**Goal of the exercise:** Check each line of the data for the string "Biological". Report how many have it, and give nothing else.

Rendered images with source text
==*==

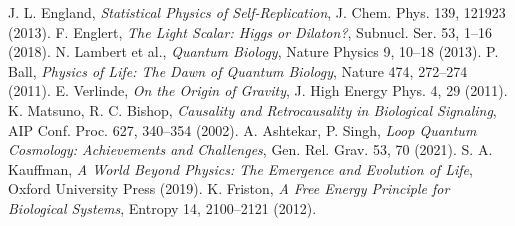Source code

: \documentclass[12pt,a4paper]{article}
\begin{document}
\begin{thebibliography}{99}
		 J. L. England, \textit{Statistical Physics of Self-Replication}, J. Chem. Phys. 139, 121923 (2013).
		 F. Englert, \textit{The Light Scalar: Higgs or Dilaton?}, Subnucl. Ser. 53, 1--16 (2018).
		 N. Lambert et al., \textit{Quantum Biology}, Nature Physics 9, 10--18 (2013).
		 P. Ball, \textit{Physics of Life: The Dawn of Quantum Biology}, Nature 474, 272--274 (2011).
		 E. Verlinde, \textit{On the Origin of Gravity}, J. High Energy Phys. 4, 29 (2011).
		 K. Matsuno, R. C. Bishop, \textit{Causality and Retrocausality in Biological Signaling}, AIP Conf. Proc. 627, 340--354 (2002).
		 A. Ashtekar, P. Singh, \textit{Loop Quantum Cosmology: Achievements and Challenges}, Gen. Rel. Grav. 53, 70 (2021).
		 S. A. Kauffman, \textit{A World Beyond Physics: The Emergence and Evolution of Life}, Oxford University Press (2019).
		 K. Friston, \textit{A Free Energy Principle for Biological Systems}, Entropy 14, 2100--2121 (2012).
	\end{thebibliography}
\end{document}

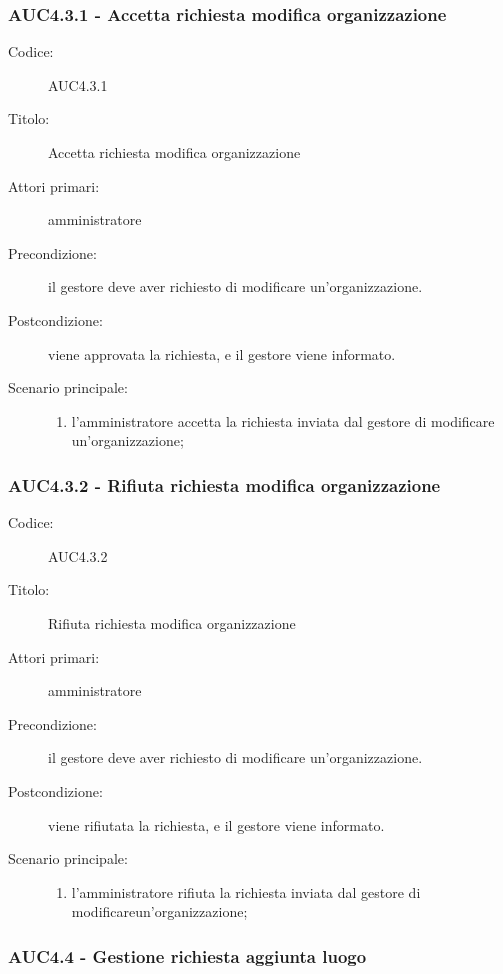 \documentclass[casi-duso]{subfiles}
\begin{document}
\subsubsection{AUC4.3.1 - Accetta richiesta modifica organizzazione}%
\label{subsub:AUC4.3.1}
\begin{description}
  \item[Codice:] AUC4.3.1
  \item[Titolo:] Accetta richiesta modifica organizzazione
  \item[Attori primari:] amministratore
  \item[Precondizione:] il gestore deve aver richiesto di modificare un'organizzazione.
  \item[Postcondizione:] viene approvata la richiesta, e il gestore viene informato.
  \item[Scenario principale:]
  \begin{enumerate}
    \item  l'amministratore accetta la richiesta inviata dal gestore di modificare un'organizzazione;
  \end{enumerate}
\end{description}

\subsubsection{AUC4.3.2 - Rifiuta richiesta modifica organizzazione}%
\label{subsub:AUC4.3.2}
\begin{description}
  \item[Codice:] AUC4.3.2
  \item[Titolo:] Rifiuta richiesta modifica organizzazione
  \item[Attori primari:] amministratore
  \item[Precondizione:] il gestore deve aver richiesto di modificare un'organizzazione.
  \item[Postcondizione:] viene rifiutata la richiesta, e il gestore viene informato.
  \item[Scenario principale:]
  \begin{enumerate}
    \item l'amministratore rifiuta la richiesta inviata dal gestore di modificareun'organizzazione;
  \end{enumerate}
\end{description}

\subsubsection{AUC4.4 - Gestione richiesta aggiunta luogo}%
\label{subsub:AUC4.4}
\end{document}
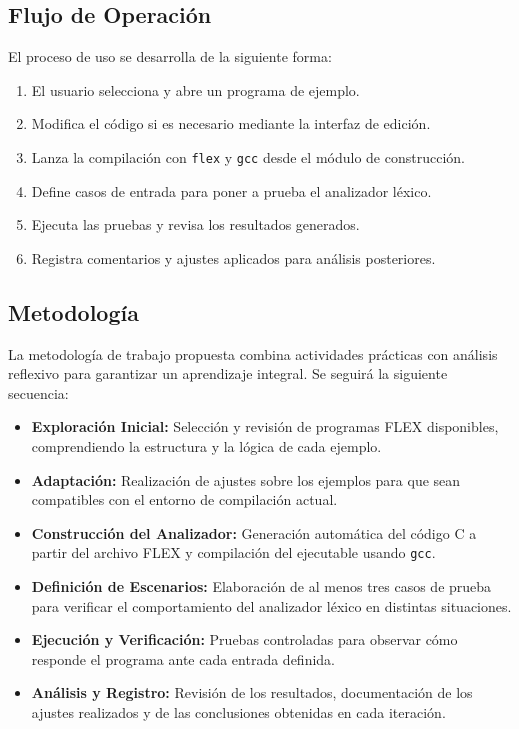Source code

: \documentclass{article}
\begin{document}
\subsection*{Flujo de Operación}

El proceso de uso se desarrolla de la siguiente forma:
\begin{enumerate}
    \item El usuario selecciona y abre un programa de ejemplo.
    \item Modifica el código si es necesario mediante la interfaz de edición.
    \item Lanza la compilación con \texttt{flex} y \texttt{gcc} desde el módulo de construcción.
    \item Define casos de entrada para poner a prueba el analizador léxico.
    \item Ejecuta las pruebas y revisa los resultados generados.
    \item Registra comentarios y ajustes aplicados para análisis posteriores.
\end{enumerate}


\subsection{Metodología}

La metodología de trabajo propuesta combina actividades prácticas con análisis reflexivo para garantizar un aprendizaje integral. Se seguirá la siguiente secuencia:

\begin{itemize}
    \item \textbf{Exploración Inicial:} Selección y revisión de programas FLEX disponibles, comprendiendo la estructura y la lógica de cada ejemplo.
    \item \textbf{Adaptación:} Realización de ajustes sobre los ejemplos para que sean compatibles con el entorno de compilación actual.
    \item \textbf{Construcción del Analizador:} Generación automática del código C a partir del archivo FLEX y compilación del ejecutable usando \texttt{gcc}.
    \item \textbf{Definición de Escenarios:} Elaboración de al menos tres casos de prueba para verificar el comportamiento del analizador léxico en distintas situaciones.
    \item \textbf{Ejecución y Verificación:} Pruebas controladas para observar cómo responde el programa ante cada entrada definida.
    \item \textbf{Análisis y Registro:} Revisión de los resultados, documentación de los ajustes realizados y de las conclusiones obtenidas en cada iteración.
\end{itemize}
\end{document}
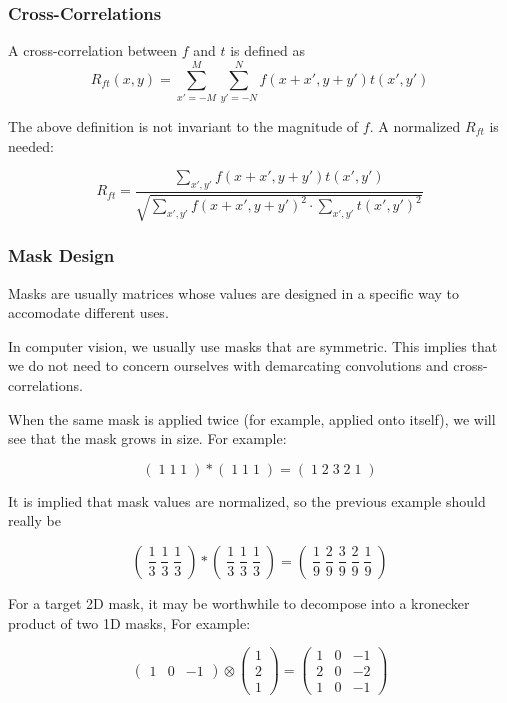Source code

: \documentclass{article}
\begin{document}
\begin{multicols}{3}
\subsubsection{Cross-Correlations}

A cross-correlation between $f$ and $t$ is defined as 
$$
R_{ft}(x, y) = \sum_{x' = -M}^M \sum_{y' = -N}^N f(x+x', y+y') t(x',y')
$$

The above definition is not invariant to the magnitude of $f$. A normalized $R_{ft}$ is needed:

$$
R_{ft} = \frac{\sum_{x', y'}f(x+x', y+y') t(x',y')}{\sqrt{\sum_{x',y'}f(x+x', y+y')^2 \cdot \sum_{x',y'}t(x',y')^2}}
$$

\subsubsection{Mask Design}

Masks are usually matrices whose values are designed in a specific way to accomodate different uses. 

In computer vision, we usually use masks that are symmetric. This implies that we do not need to concern ourselves with demarcating convolutions and cross-correlations.

When the same mask is applied twice (for example, applied onto itself), we will see that the mask grows in size. For example:

$$
( \;1\; 1\; 1\; ) * ( \;1\; 1\; 1\; ) = ( \;1 \;2 \;3 \;2 \;1 \;)
$$

It is implied that mask values are normalized, so the previous example should really be

$$
\left( \;\frac{1}{3}\; \frac{1}{3}\; \frac{1}{3}\; \right) * \left( \;\frac{1}{3}\; \frac{1}{3}\; \frac{1}{3}\; \right) = \left( \;\frac{1}{9} \;\frac{2}{9} \;\frac{3}{9} \;\frac{2}{9} \;\frac{1}{9} \;\right)
$$

For a target 2D mask, it may be worthwhile to decompose into a kronecker product of two 1D masks, For example:

$$
\left(\begin{matrix} 1& 0 & -1 \end{matrix}\right) \otimes \left(\begin{matrix} 1\\ 2\\ 1 \end{matrix}\right) = \left(\begin{matrix} 1 & 0 & -1\\ 2 & 0 & -2\\ 1 & 0 & -1 \end{matrix}\right)
$$


\end{multicols}
\end{document}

==*==

**Output:** 2